How can you order three whole numbers with different numbers of digits without comparing the digits? Give an example. I think that I can use the same number with different place numbers like: 4, 44, 444; I don't have to compare numbers. Is this right? If not please help me.( 5th grade math)

You, are correct, order is not possible with identical elements.

word problems

Great question! To order three whole numbers with different numbers of digits without comparing the digits directly, you can consider the concept of place value.

Place value helps us understand the value of a digit in a number based on its position. In our decimal system, the places move from right to left in powers of 10 (ones, tens, hundreds, thousands, etc.).

To order numbers using place value, you start by comparing the highest place value (leftmost digit) of each number.
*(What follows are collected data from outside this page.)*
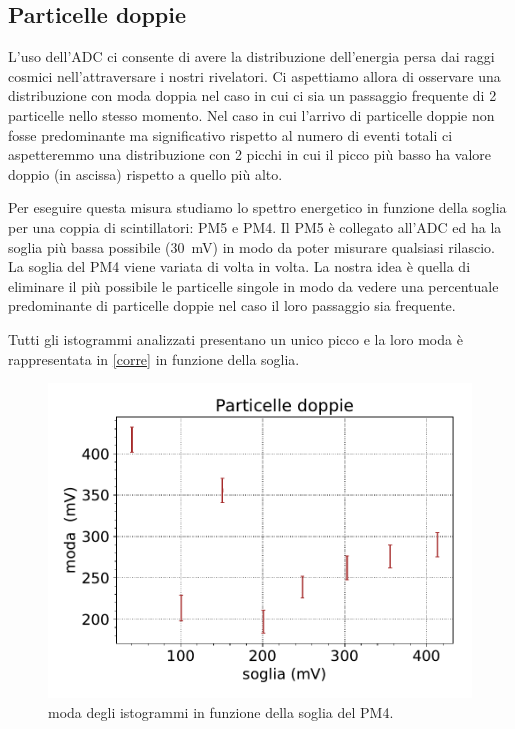 \subsection{Particelle doppie}

L'uso dell'ADC ci consente di avere la distribuzione dell'energia persa dai raggi cosmici nell'attraversare i nostri rivelatori. Ci aspettiamo allora di osservare una distribuzione con moda doppia nel caso in cui ci sia un passaggio frequente di 2 particelle nello stesso momento. Nel caso in cui l'arrivo di particelle doppie non fosse predominante ma significativo rispetto al numero di eventi totali ci aspetteremmo una distribuzione con 2 picchi in cui il picco più basso ha valore doppio (in ascissa) rispetto a quello più alto.

Per eseguire questa misura studiamo lo spettro energetico in funzione della soglia per una coppia di scintillatori: PM5 e PM4. Il PM5 è collegato all'ADC ed ha la soglia più bassa possibile (\SI{30}{mV}) in modo da poter misurare qualsiasi rilascio. La soglia del PM4 viene variata di volta in volta.   La nostra idea  è quella di eliminare il più possibile le particelle singole 
in modo da vedere una percentuale predominante di particelle doppie nel caso il loro passaggio sia frequente.

Tutti gli istogrammi analizzati presentano un unico picco e la loro moda è rappresentata in \autoref{corre} in funzione della soglia.

\begin{figure}[h]
\centering
\includegraphics[width=10 cm]{doppie}
\caption{moda degli istogrammi in funzione della soglia del PM4.}
\label{corre}
\end{figure}


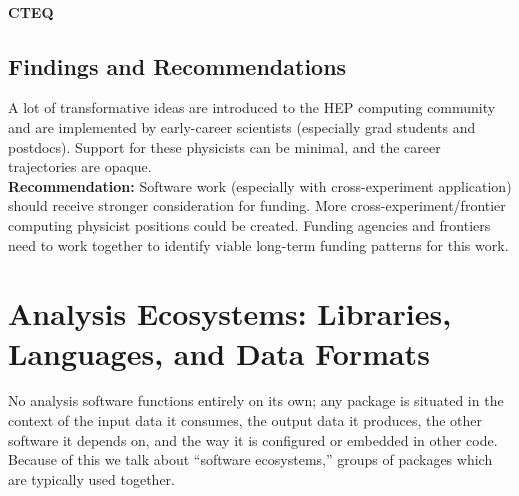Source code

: \paragraph{CTEQ}

\subsection{Findings and Recommendations}
A lot of transformative ideas are introduced to the HEP computing community and are implemented by early-career scientists (especially grad students and postdocs). Support for these physicists can be minimal, and the career trajectories are opaque.\\
\textbf{Recommendation:} Software work (especially with cross-experiment application) should receive stronger consideration for funding. More cross-experiment/frontier computing physicist positions could be created.  Funding agencies and frontiers need to work together to identify viable long-term funding patterns for this work.



\section{Analysis Ecosystems: Libraries, Languages, and Data Formats}
No analysis software functions entirely on its own; any package is situated in the context of the input data it consumes, the output data it produces, the other software it depends on, and the way it is configured or embedded in other code. Because of this we talk about ``software ecosystems,'' groups of packages which are typically used together.

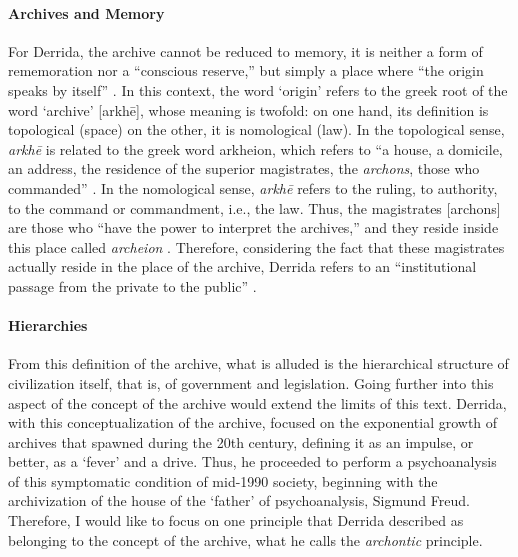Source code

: {
	\paragraph{Archives and Memory}
	For Derrida, the archive cannot be reduced to memory, it is neither a form of rememoration nor a ``conscious reserve,'' but simply a place where ``the origin speaks by itself'' \parencite[60]{Der95:Arc}. In this context, the word `origin' refers to the greek root of the word `archive' [arkhē], whose meaning is twofold: on one hand, its definition is topological (space) on the other, it is nomological (law). In the topological sense, \textit{arkhē} is related to the greek word arkheion, which refers to ``a house, a domicile, an address, the residence of the superior magistrates, the \textit{archons}, those who commanded'' \parencite[9]{Der95:Arc}. In the nomological sense, \textit{arkhē} refers to the ruling, to authority, to the command or commandment, i.e., the law. Thus, the magistrates [archons] are those who ``have the power to interpret the archives,'' and they reside inside this place called \textit{archeion} \parencite[9]{Der95:Arc}. Therefore, considering the fact that these magistrates actually reside in the place of the archive, Derrida refers to an ``institutional passage from the private to the public'' \parencite[9]{Der95:Arc}.

	\paragraph{Hierarchies}


	From this definition of the archive, what is alluded is the hierarchical structure of civilization itself, that is, of government and legislation. Going further into this aspect of the concept of the archive would extend the limits of this text. Derrida, with this conceptualization of the archive, focused on the exponential growth of archives that spawned during the 20th century, defining it as an impulse, or better, as a `fever' and a drive. Thus, he proceeded to perform a psychoanalysis of this symptomatic condition of mid-1990 society, beginning with the archivization of the house of the `father' of psychoanalysis, Sigmund Freud. Therefore, I would like to focus on one principle that Derrida described as belonging to the concept of the archive, what he calls the \textit{archontic} principle. 

}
If they are different, the number with the highest digit in the highest place value will be the largest. If they are the same, you move on to the next place value and continue the comparison.

For example, let's order the numbers: 8, 345, and 24.

Step 1: Compare the leftmost digit (highest place value)
- 8 (ones place)
- 345 (hundreds place)
- 24 (tens place)

Since 345 has the highest digit in the highest place value, it is the largest number.

Step 2: Compare the next highest place value
- 8 (ones place)
- 345 (tens place)
- 24 (ones place)

Since 345 has the highest digit in the tens place, it is still the largest number.

Step 3: Compare the next highest place value
- 8 (ones place)
- 345 (ones place)
- 24 (ones place)

Now, we can compare the ones place for all three numbers. Here, 345 and 24 have the same digit in the ones place (both are 5), but 8 is smaller. So the order is: 345, 24, 8.

Using this approach, you can order the numbers without directly comparing digits. Keep in mind that you move from left to right, comparing each place value until you find a difference or reach the end.